AVAILABLE DATA.
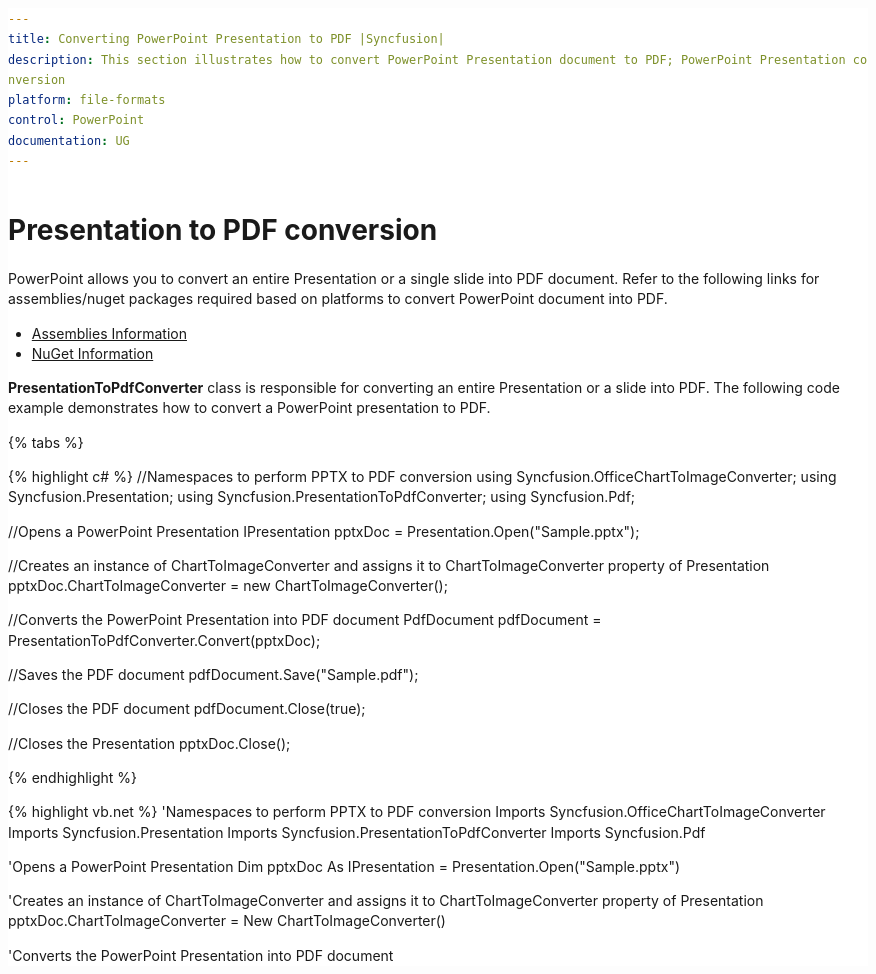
 ```yaml
---
title: Converting PowerPoint Presentation to PDF |Syncfusion|
description: This section illustrates how to convert PowerPoint Presentation document to PDF; PowerPoint Presentation conversion
platform: file-formats
control: PowerPoint
documentation: UG
---
```

# Presentation to PDF conversion

PowerPoint allows you to convert an entire Presentation or a single slide into PDF document. Refer to the following links for assemblies/nuget packages required based on platforms to convert PowerPoint document into PDF.

* [Assemblies Information](https://help.syncfusion.com/file-formats/presentation/assemblies-required)
* [NuGet Information](https://help.syncfusion.com/file-formats/presentation/nuget-packages-required#converting-powerpoint-presentation-into-pdf)

**PresentationToPdfConverter** class is responsible for converting an entire Presentation or a slide into PDF. The following code example demonstrates how to convert a PowerPoint presentation to PDF.

{% tabs %}

{% highlight c# %}
//Namespaces to perform PPTX to PDF conversion
using Syncfusion.OfficeChartToImageConverter;
using Syncfusion.Presentation;
using Syncfusion.PresentationToPdfConverter;
using Syncfusion.Pdf;

//Opens a PowerPoint Presentation
IPresentation pptxDoc = Presentation.Open("Sample.pptx");

//Creates an instance of ChartToImageConverter and assigns it to ChartToImageConverter property of Presentation
pptxDoc.ChartToImageConverter = new ChartToImageConverter();

//Converts the PowerPoint Presentation into PDF document
PdfDocument pdfDocument = PresentationToPdfConverter.Convert(pptxDoc);

//Saves the PDF document
pdfDocument.Save("Sample.pdf");

//Closes the PDF document
pdfDocument.Close(true);

//Closes the Presentation
pptxDoc.Close();

{% endhighlight %}

{% highlight vb.net %}
'Namespaces to perform PPTX to PDF conversion
Imports Syncfusion.OfficeChartToImageConverter
Imports Syncfusion.Presentation
Imports Syncfusion.PresentationToPdfConverter
Imports Syncfusion.Pdf

'Opens a PowerPoint Presentation
Dim pptxDoc As IPresentation = Presentation.Open("Sample.pptx")

'Creates an instance of ChartToImageConverter and assigns it to ChartToImageConverter property of Presentation
pptxDoc.ChartToImageConverter = New ChartToImageConverter()

'Converts the PowerPoint Presentation into PDF document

EXERCISE DIRECTIONS. Give the number of lines in the entries that contain the word "Converts", with no other text.

RESPONSE AREA. 2